▸ **PROBLEM TO SOLVE**
Lines with the word "bulk" in them are the ones to copy from the records.

▸ **EXTRACTED RECORDS**
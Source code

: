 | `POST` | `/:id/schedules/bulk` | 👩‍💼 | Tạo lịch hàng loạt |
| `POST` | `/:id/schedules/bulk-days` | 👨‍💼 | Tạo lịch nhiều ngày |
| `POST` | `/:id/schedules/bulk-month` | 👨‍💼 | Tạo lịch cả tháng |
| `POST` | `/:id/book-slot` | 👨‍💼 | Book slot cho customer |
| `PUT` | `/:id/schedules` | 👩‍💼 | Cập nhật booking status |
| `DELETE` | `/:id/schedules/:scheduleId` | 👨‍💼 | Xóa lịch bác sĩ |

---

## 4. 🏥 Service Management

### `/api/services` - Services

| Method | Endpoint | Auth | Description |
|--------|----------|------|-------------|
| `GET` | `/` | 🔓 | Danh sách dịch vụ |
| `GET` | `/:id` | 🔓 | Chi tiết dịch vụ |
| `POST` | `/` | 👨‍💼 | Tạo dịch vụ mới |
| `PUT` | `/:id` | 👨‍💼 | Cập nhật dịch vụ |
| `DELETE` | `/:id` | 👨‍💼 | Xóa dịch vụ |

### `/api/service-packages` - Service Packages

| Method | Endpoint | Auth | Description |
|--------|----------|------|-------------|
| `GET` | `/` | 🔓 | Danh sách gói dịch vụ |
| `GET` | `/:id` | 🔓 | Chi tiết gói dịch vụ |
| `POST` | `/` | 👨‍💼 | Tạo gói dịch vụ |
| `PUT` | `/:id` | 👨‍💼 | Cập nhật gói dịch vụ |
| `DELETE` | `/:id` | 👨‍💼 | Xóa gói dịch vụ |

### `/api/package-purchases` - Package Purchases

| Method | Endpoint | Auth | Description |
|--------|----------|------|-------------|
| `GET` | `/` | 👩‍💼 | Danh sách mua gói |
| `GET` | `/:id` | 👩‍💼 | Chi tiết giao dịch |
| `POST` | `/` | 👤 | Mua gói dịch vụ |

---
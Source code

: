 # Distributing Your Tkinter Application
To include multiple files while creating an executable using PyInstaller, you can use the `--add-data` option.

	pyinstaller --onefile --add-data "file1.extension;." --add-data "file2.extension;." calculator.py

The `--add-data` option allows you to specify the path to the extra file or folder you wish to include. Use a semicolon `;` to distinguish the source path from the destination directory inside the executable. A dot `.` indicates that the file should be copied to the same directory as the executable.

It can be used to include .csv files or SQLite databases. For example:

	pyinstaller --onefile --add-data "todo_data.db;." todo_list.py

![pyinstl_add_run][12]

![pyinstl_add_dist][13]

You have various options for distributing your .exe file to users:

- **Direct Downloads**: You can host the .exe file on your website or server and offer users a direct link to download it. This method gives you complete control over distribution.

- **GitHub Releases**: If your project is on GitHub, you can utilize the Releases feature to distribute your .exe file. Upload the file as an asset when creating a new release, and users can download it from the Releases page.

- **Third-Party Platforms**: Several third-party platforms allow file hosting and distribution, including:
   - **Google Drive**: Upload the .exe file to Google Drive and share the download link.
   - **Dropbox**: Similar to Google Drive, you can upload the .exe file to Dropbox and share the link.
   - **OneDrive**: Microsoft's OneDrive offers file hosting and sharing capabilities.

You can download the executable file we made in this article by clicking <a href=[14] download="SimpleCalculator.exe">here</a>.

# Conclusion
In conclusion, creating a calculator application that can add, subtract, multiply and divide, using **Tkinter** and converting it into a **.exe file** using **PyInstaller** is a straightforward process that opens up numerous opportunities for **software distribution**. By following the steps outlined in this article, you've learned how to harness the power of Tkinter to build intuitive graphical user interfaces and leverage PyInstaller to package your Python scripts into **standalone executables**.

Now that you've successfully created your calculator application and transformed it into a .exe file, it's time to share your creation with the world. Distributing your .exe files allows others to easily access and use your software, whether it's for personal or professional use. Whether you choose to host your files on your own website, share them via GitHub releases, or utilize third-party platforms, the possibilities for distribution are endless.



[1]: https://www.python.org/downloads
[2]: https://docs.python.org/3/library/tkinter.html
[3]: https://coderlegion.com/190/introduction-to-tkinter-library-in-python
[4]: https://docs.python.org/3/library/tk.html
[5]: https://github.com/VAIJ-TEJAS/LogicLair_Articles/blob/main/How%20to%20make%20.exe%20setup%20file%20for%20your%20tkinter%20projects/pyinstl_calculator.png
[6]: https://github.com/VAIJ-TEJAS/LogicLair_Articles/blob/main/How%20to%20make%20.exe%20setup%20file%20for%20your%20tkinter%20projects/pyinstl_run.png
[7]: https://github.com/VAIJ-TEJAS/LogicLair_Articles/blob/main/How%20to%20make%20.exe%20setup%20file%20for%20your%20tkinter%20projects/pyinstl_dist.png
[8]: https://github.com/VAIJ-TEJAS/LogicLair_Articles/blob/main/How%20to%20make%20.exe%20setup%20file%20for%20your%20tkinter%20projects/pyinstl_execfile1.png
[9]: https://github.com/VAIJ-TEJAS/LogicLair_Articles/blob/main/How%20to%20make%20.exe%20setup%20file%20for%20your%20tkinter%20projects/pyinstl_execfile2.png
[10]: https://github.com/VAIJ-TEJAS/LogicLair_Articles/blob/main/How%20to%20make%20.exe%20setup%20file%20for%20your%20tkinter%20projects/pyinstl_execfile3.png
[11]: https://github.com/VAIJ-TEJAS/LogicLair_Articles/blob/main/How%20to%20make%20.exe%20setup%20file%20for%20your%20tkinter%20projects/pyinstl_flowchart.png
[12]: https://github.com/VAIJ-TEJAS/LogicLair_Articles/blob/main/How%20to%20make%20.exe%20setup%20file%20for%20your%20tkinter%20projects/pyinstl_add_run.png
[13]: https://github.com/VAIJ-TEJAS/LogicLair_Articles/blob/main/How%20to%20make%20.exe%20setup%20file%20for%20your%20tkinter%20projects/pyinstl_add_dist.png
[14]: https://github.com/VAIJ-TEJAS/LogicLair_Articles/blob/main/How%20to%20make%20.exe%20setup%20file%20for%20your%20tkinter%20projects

▸ **RESPONSE TO THIS TASK**
: | `POST` | `/:id/schedules/bulk` | 👩‍💼 | Tạo lịch hàng loạt |
| `POST` | `/:id/schedules/bulk-days` | 👨‍💼 | Tạo lịch nhiều ngày |
| `POST` | `/:id/schedules/bulk-month` | 👨‍💼 | Tạo lịch cả tháng |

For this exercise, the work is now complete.